Last month, Darrell Brooks Jr., a Black man with a long rap sheet, was accused of the crime, which killed six people, including an 8-year-old boy, and injured more than 60 others. After Mr. Brooks was identified as the suspect, the mainstream media and the Biden administration promptly decided the story wasn’t worth airing or the victims worth being consoled.
Last week, when traveling to Michigan to tout his “Build Back Better” agenda, President Biden had to fly over Wisconsin. When asked if he would meet with grieving victims of the Waukesha attack, his press secretary said the trip “requires a lot of assets” and hadn’t been planned. There’s still no trip on Mr. Biden’s schedule.
Shortly after Mr. Brooks was identified as the alleged perpetrator, MSNBC, CNN and CBS framed their coverage as a “parade crash,” not “domestic terrorism.” It was as if the car had committed the crime. Mr. Brooks has claimed he feels like he’s being “monster — demonized.”
This weekend, no one in the mainstream news media brought up Waukesha or tried to profile Mr. Brooks and speculate on his motivations — it was as if the event never transpired.
This, of course, is intentional.
Since career criminal and drug addict George Floyd’s death last summer, the left has tried to gin up their base by amplifying racial animus.
However, the narrative only goes one way: white citizens discriminating against Black citizens and the need for “criminal-justice” reform, like eliminating cash bail; progressive district attorney’s declining to prosecute drug, gun and shoplifting offenses; and, in the case of squad member Rep. Rashida Tlaib, eliminating federal prisons altogether.

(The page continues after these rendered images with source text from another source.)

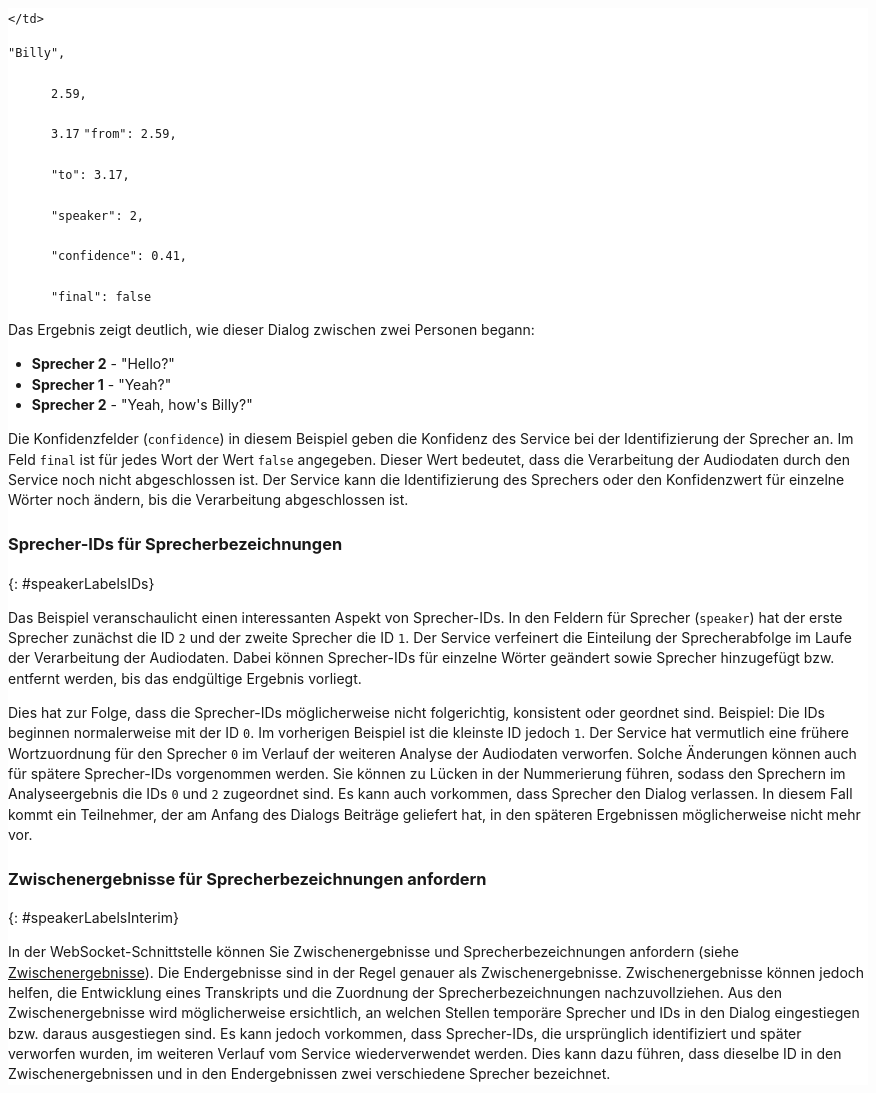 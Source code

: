     </td>
  </tr>
  <tr>
    <td style="vertical-align:top">
      <code>"Billy",<br/>
      2.59,<br/>
      3.17</code>
    </td>
    <td>
      <code>"from": 2.59,<br/>
      "to": 3.17,<br/>
      "speaker": 2,<br/>
      "confidence": 0.41,<br/>
      "final": false</code>
    </td>
  </tr>
</table>

Das Ergebnis zeigt deutlich, wie dieser Dialog zwischen zwei Personen begann:

-   **Sprecher 2** - "Hello?"
-   **Sprecher 1** - "Yeah?"
-   **Sprecher 2** - "Yeah, how's Billy?"

Die Konfidenzfelder (`confidence`) in diesem Beispiel geben die Konfidenz des Service bei der Identifizierung der Sprecher an. Im Feld `final` ist für jedes Wort der Wert `false` angegeben. Dieser Wert bedeutet, dass die Verarbeitung der Audiodaten durch den Service noch nicht abgeschlossen ist. Der Service kann die Identifizierung des Sprechers oder den Konfidenzwert für einzelne Wörter noch ändern, bis die Verarbeitung abgeschlossen ist.

### Sprecher-IDs für Sprecherbezeichnungen
{: #speakerLabelsIDs}

Das Beispiel veranschaulicht einen interessanten Aspekt von Sprecher-IDs. In den Feldern für Sprecher (`speaker`) hat der erste Sprecher zunächst die ID `2` und der zweite Sprecher die ID `1`. Der Service verfeinert die Einteilung der Sprecherabfolge im Laufe der Verarbeitung der Audiodaten. Dabei können Sprecher-IDs für einzelne Wörter geändert sowie Sprecher hinzugefügt bzw. entfernt werden, bis das endgültige Ergebnis vorliegt.

Dies hat zur Folge, dass die Sprecher-IDs möglicherweise nicht folgerichtig, konsistent oder geordnet sind. Beispiel: Die IDs beginnen normalerweise mit der ID `0`. Im vorherigen Beispiel ist die kleinste ID jedoch `1`. Der Service hat vermutlich eine frühere Wortzuordnung für den Sprecher `0` im Verlauf der weiteren Analyse der Audiodaten verworfen. Solche Änderungen können auch für spätere Sprecher-IDs vorgenommen werden. Sie können zu Lücken in der Nummerierung führen, sodass den Sprechern im Analyseergebnis die IDs `0` und `2` zugeordnet sind. Es kann auch vorkommen, dass Sprecher den Dialog verlassen. In diesem Fall kommt ein Teilnehmer, der am Anfang des Dialogs Beiträge geliefert hat, in den späteren Ergebnissen möglicherweise nicht mehr vor.

### Zwischenergebnisse für Sprecherbezeichnungen anfordern
{: #speakerLabelsInterim}

In der WebSocket-Schnittstelle können Sie Zwischenergebnisse und Sprecherbezeichnungen anfordern (siehe [Zwischenergebnisse](/docs/services/speech-to-text?topic=speech-to-text-output#interim)). Die Endergebnisse sind in der Regel genauer als Zwischenergebnisse. Zwischenergebnisse können jedoch helfen, die Entwicklung eines Transkripts und die Zuordnung der Sprecherbezeichnungen nachzuvollziehen. Aus den Zwischenergebnisse wird möglicherweise ersichtlich, an welchen Stellen temporäre Sprecher und IDs in den Dialog eingestiegen bzw. daraus ausgestiegen sind. Es kann jedoch vorkommen, dass Sprecher-IDs, die ursprünglich identifiziert und später verworfen wurden, im weiteren Verlauf vom Service wiederverwendet werden. Dies kann dazu führen, dass dieselbe ID in den Zwischenergebnissen und in den Endergebnissen zwei verschiedene Sprecher bezeichnet.
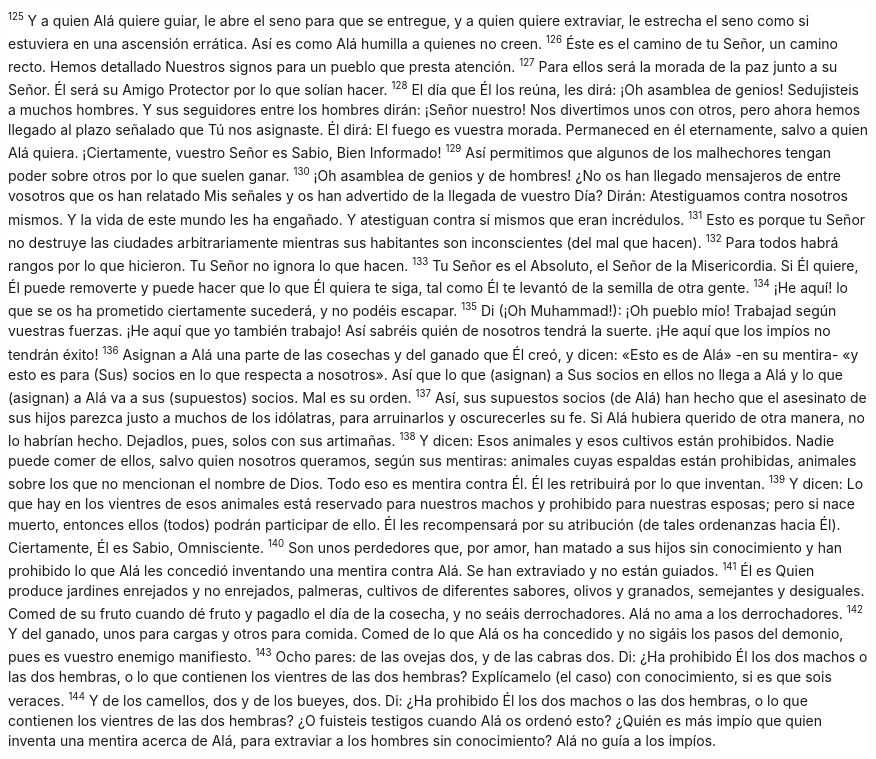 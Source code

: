 <span id="v125"><sup><small>125</small></sup></span> Y a quien Alá quiere guiar, le abre el seno para que se entregue, y a quien quiere extraviar, le estrecha el seno como si estuviera en una ascensión errática. Así es como Alá humilla a quienes no creen.
<span id="v126"><sup><small>126</small></sup></span> Éste es el camino de tu Señor, un camino recto. Hemos detallado Nuestros signos para un pueblo que presta atención.
<span id="v127"><sup><small>127</small></sup></span> Para ellos será la morada de la paz junto a su Señor. Él será su Amigo Protector por lo que solían hacer.
<span id="v128"><sup><small>128</small></sup></span> El día que Él los reúna, les dirá: ¡Oh asamblea de genios! Sedujisteis a muchos hombres. Y sus seguidores entre los hombres dirán: ¡Señor nuestro! Nos divertimos unos con otros, pero ahora hemos llegado al plazo señalado que Tú nos asignaste. Él dirá: El fuego es vuestra morada. Permaneced en él eternamente, salvo a quien Alá quiera. ¡Ciertamente, vuestro Señor es Sabio, Bien Informado!
<span id="v129"><sup><small>129</small></sup></span> Así permitimos que algunos de los malhechores tengan poder sobre otros por lo que suelen ganar.
<span id="v130"><sup><small>130</small></sup></span> ¡Oh asamblea de genios y de hombres! ¿No os han llegado mensajeros de entre vosotros que os han relatado Mis señales y os han advertido de la llegada de vuestro Día? Dirán: Atestiguamos contra nosotros mismos. Y la vida de este mundo les ha engañado. Y atestiguan contra sí mismos que eran incrédulos.
<span id="v131"><sup><small>131</small></sup></span> Esto es porque tu Señor no destruye las ciudades arbitrariamente mientras sus habitantes son inconscientes (del mal que hacen).
<span id="v132"><sup><small>132</small></sup></span> Para todos habrá rangos por lo que hicieron. Tu Señor no ignora lo que hacen.
<span id="v133"><sup><small>133</small></sup></span> Tu Señor es el Absoluto, el Señor de la Misericordia. Si Él quiere, Él puede removerte y puede hacer que lo que Él quiera te siga, tal como Él te levantó de la semilla de otra gente.
<span id="v134"><sup><small>134</small></sup></span> ¡He aquí! lo que se os ha prometido ciertamente sucederá, y no podéis escapar.
<span id="v135"><sup><small>135</small></sup></span> Di (¡Oh Muhammad!): ¡Oh pueblo mío! Trabajad según vuestras fuerzas. ¡He aquí que yo también trabajo! Así sabréis quién de nosotros tendrá la suerte. ¡He aquí que los impíos no tendrán éxito!
<span id="v136"><sup><small>136</small></sup></span> Asignan a Alá una parte de las cosechas y del ganado que Él creó, y dicen: «Esto es de Alá» -en su mentira- «y esto es para (Sus) socios en lo que respecta a nosotros». Así que lo que (asignan) a Sus socios en ellos no llega a Alá y lo que (asignan) a Alá va a sus (supuestos) socios. Mal es su orden.
<span id="v137"><sup><small>137</small></sup></span> Así, sus supuestos socios (de Alá) han hecho que el asesinato de sus hijos parezca justo a muchos de los idólatras, para arruinarlos y oscurecerles su fe. Si Alá hubiera querido de otra manera, no lo habrían hecho. Dejadlos, pues, solos con sus artimañas.
<span id="v138"><sup><small>138</small></sup></span> Y dicen: Esos animales y esos cultivos están prohibidos. Nadie puede comer de ellos, salvo quien nosotros queramos, según sus mentiras: animales cuyas espaldas están prohibidas, animales sobre los que no mencionan el nombre de Dios. Todo eso es mentira contra Él. Él les retribuirá por lo que inventan.
<span id="v139"><sup><small>139</small></sup></span> Y dicen: Lo que hay en los vientres de esos animales está reservado para nuestros machos y prohibido para nuestras esposas; pero si nace muerto, entonces ellos (todos) podrán participar de ello. Él les recompensará por su atribución (de tales ordenanzas hacia Él). Ciertamente, Él es Sabio, Omnisciente.
<span id="v140"><sup><small>140</small></sup></span> Son unos perdedores que, por amor, han matado a sus hijos sin conocimiento y han prohibido lo que Alá les concedió inventando una mentira contra Alá. Se han extraviado y no están guiados.
<span id="v141"><sup><small>141</small></sup></span> Él es Quien produce jardines enrejados y no enrejados, palmeras, cultivos de diferentes sabores, olivos y granados, semejantes y desiguales. Comed de su fruto cuando dé fruto y pagadlo el día de la cosecha, y no seáis derrochadores. Alá no ama a los derrochadores.
<span id="v142"><sup><small>142</small></sup></span> Y del ganado, unos para cargas y otros para comida. Comed de lo que Alá os ha concedido y no sigáis los pasos del demonio, pues es vuestro enemigo manifiesto.
<span id="v143"><sup><small>143</small></sup></span> Ocho pares: de las ovejas dos, y de las cabras dos. Di: ¿Ha prohibido Él los dos machos o las dos hembras, o lo que contienen los vientres de las dos hembras? Explícamelo (el caso) con conocimiento, si es que sois veraces.
<span id="v144"><sup><small>144</small></sup></span> Y de los camellos, dos y de los bueyes, dos. Di: ¿Ha prohibido Él los dos machos o las dos hembras, o lo que contienen los vientres de las dos hembras? ¿O fuisteis testigos cuando Alá os ordenó esto? ¿Quién es más impío que quien inventa una mentira acerca de Alá, para extraviar a los hombres sin conocimiento? Alá no guía a los impíos. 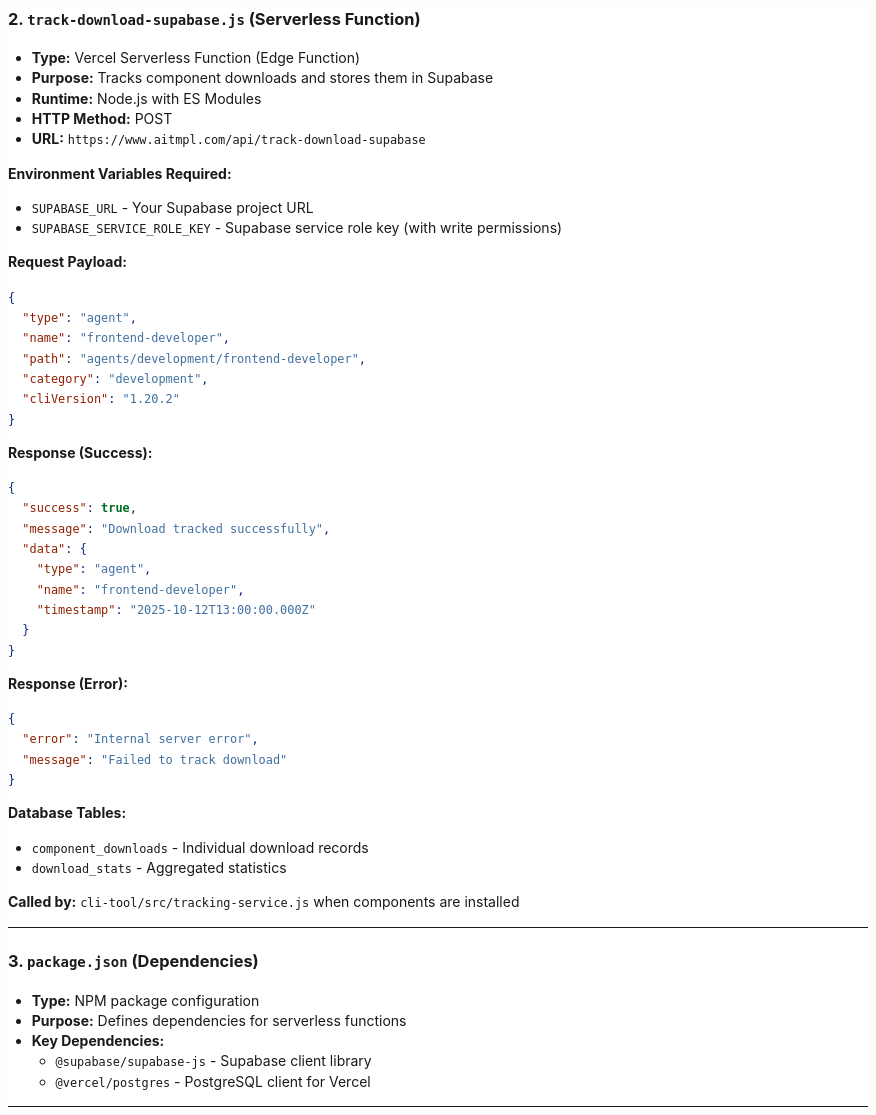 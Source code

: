 
### 2. `track-download-supabase.js` (Serverless Function)
- **Type:** Vercel Serverless Function (Edge Function)
- **Purpose:** Tracks component downloads and stores them in Supabase
- **Runtime:** Node.js with ES Modules
- **HTTP Method:** POST
- **URL:** `https://www.aitmpl.com/api/track-download-supabase`

**Environment Variables Required:**
- `SUPABASE_URL` - Your Supabase project URL
- `SUPABASE_SERVICE_ROLE_KEY` - Supabase service role key (with write permissions)

**Request Payload:**
```json
{
  "type": "agent",
  "name": "frontend-developer",
  "path": "agents/development/frontend-developer",
  "category": "development",
  "cliVersion": "1.20.2"
}
```

**Response (Success):**
```json
{
  "success": true,
  "message": "Download tracked successfully",
  "data": {
    "type": "agent",
    "name": "frontend-developer",
    "timestamp": "2025-10-12T13:00:00.000Z"
  }
}
```

**Response (Error):**
```json
{
  "error": "Internal server error",
  "message": "Failed to track download"
}
```

**Database Tables:**
- `component_downloads` - Individual download records
- `download_stats` - Aggregated statistics

**Called by:** `cli-tool/src/tracking-service.js` when components are installed

---

### 3. `package.json` (Dependencies)
- **Type:** NPM package configuration
- **Purpose:** Defines dependencies for serverless functions
- **Key Dependencies:**
  - `@supabase/supabase-js` - Supabase client library
  - `@vercel/postgres` - PostgreSQL client for Vercel

--- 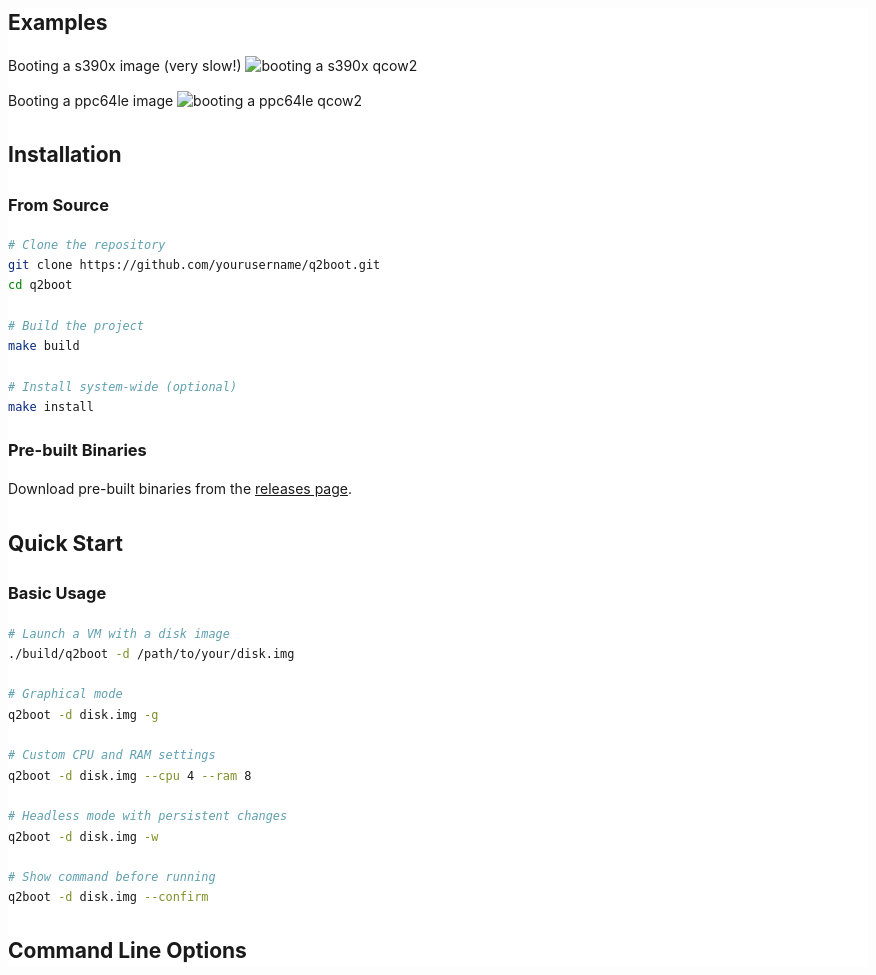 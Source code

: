 ## Examples

Booting a s390x image (very slow!)
![booting a s390x qcow2](s390x.gif)

Booting a ppc64le image
![booting a ppc64le qcow2](ppc64le.gif)

## Installation

### From Source

```bash
# Clone the repository
git clone https://github.com/yourusername/q2boot.git
cd q2boot

# Build the project
make build

# Install system-wide (optional)
make install
```

### Pre-built Binaries

Download pre-built binaries from the [releases page](https://github.com/ilmanzo/q2boot/releases).

## Quick Start

### Basic Usage

```bash
# Launch a VM with a disk image
./build/q2boot -d /path/to/your/disk.img

# Graphical mode
q2boot -d disk.img -g

# Custom CPU and RAM settings
q2boot -d disk.img --cpu 4 --ram 8

# Headless mode with persistent changes
q2boot -d disk.img -w

# Show command before running
q2boot -d disk.img --confirm
```

## Command Line Options
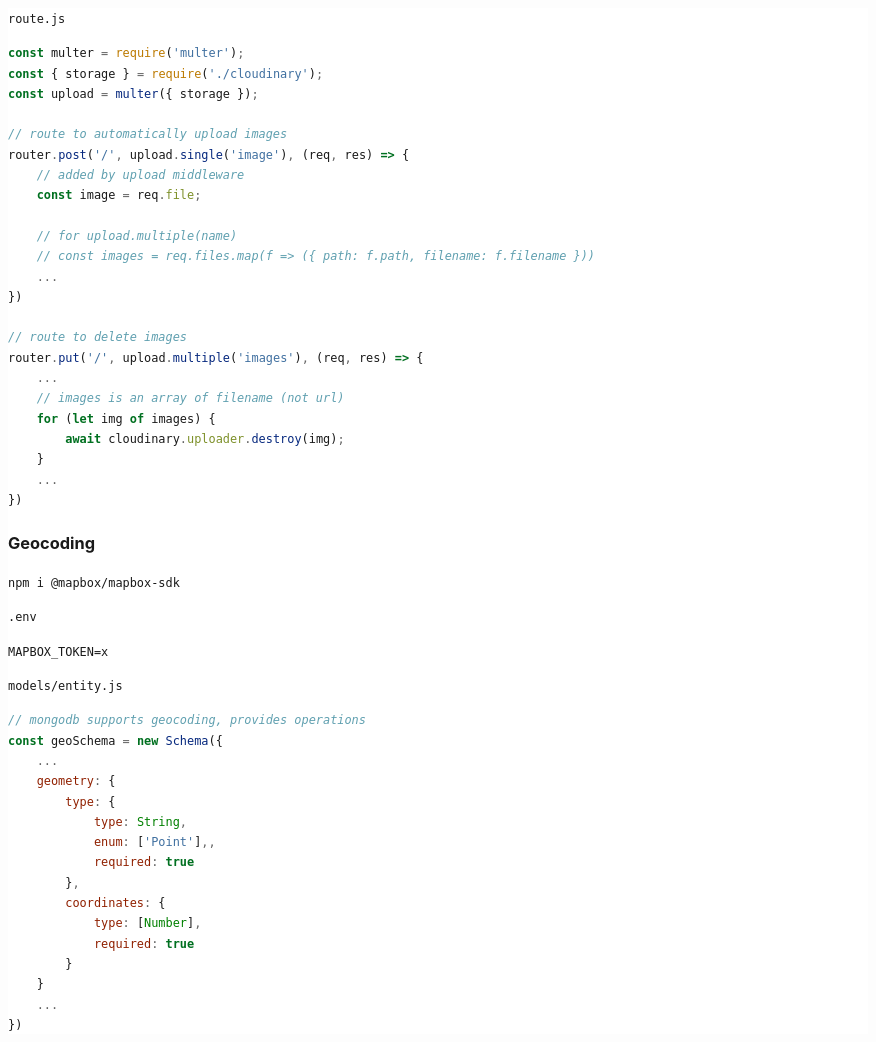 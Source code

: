 `route.js`
```js
const multer = require('multer');
const { storage } = require('./cloudinary');
const upload = multer({ storage });

// route to automatically upload images
router.post('/', upload.single('image'), (req, res) => {
    // added by upload middleware
    const image = req.file;

    // for upload.multiple(name)
    // const images = req.files.map(f => ({ path: f.path, filename: f.filename }))
    ...
})

// route to delete images
router.put('/', upload.multiple('images'), (req, res) => {
    ...
    // images is an array of filename (not url)
    for (let img of images) {
        await cloudinary.uploader.destroy(img);
    }
    ...
})
```



### Geocoding

```bash
npm i @mapbox/mapbox-sdk
```

`.env`
```
MAPBOX_TOKEN=x
```

`models/entity.js`
```js
// mongodb supports geocoding, provides operations
const geoSchema = new Schema({
    ...
    geometry: {
        type: {
            type: String,
            enum: ['Point'],,
            required: true
        },
        coordinates: {
            type: [Number],
            required: true
        }
    }
    ...
})
```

This is the reason why the media reported the Black Lives Matter rioting in cities across America as “mostly peaceful protests” and racialized the Kyle Rittenhouse saga — to further their political agenda. Mr. Biden quickly referred to Mr. Rittenhouse as a “White supremacist” and “vigilante” before Mr. Rittenhouse was acquitted by a jury for self-defense.
The acquittal sparked outrage among those in the mainstream media, who dubbed it another case of the criminal justice system favoring White men. In building their narrative, however, they failed to mention Mr. Rittenhouse shot three other White men, one of which pointed a gun at him, another who swung a skateboard at him, hitting him in the head and the neck, and the last who chased him into a used-car dealership.
For a press so concerned about race, it would seem they would want to follow up on Mr. Brooks’ social media posts, which called for violence against White people and that praised Hitler for killing Jews. All six who died in Waukesha were White.
According to The Sun, Mr. Brooks rapped about being a terrorist and a “killer in the city,” yet the police have ruled out terrorism. Imagine if the suspect was a White, MAGA-loving man. It’s hard to imagine “domestic terrorism” would be ruled out if he posted animus against Black people or dared to call the 2020 presidential election “rigged,” let alone indicated he supported Hilter.
In the case of Waukesha, the media has gone colorblind, and its emerging narrative is too unsavory for their “journalists” to report on, let alone expose, as it may undermine their progressive agenda.
It’s been said before, but it’s worth repeating: The biggest bias in journalism is not what is reported, but what is intentionally not reported.
In the case of Waukesha, that’s another tragedy.
• Kelly Sadler is the commentary editor of The Washington Times.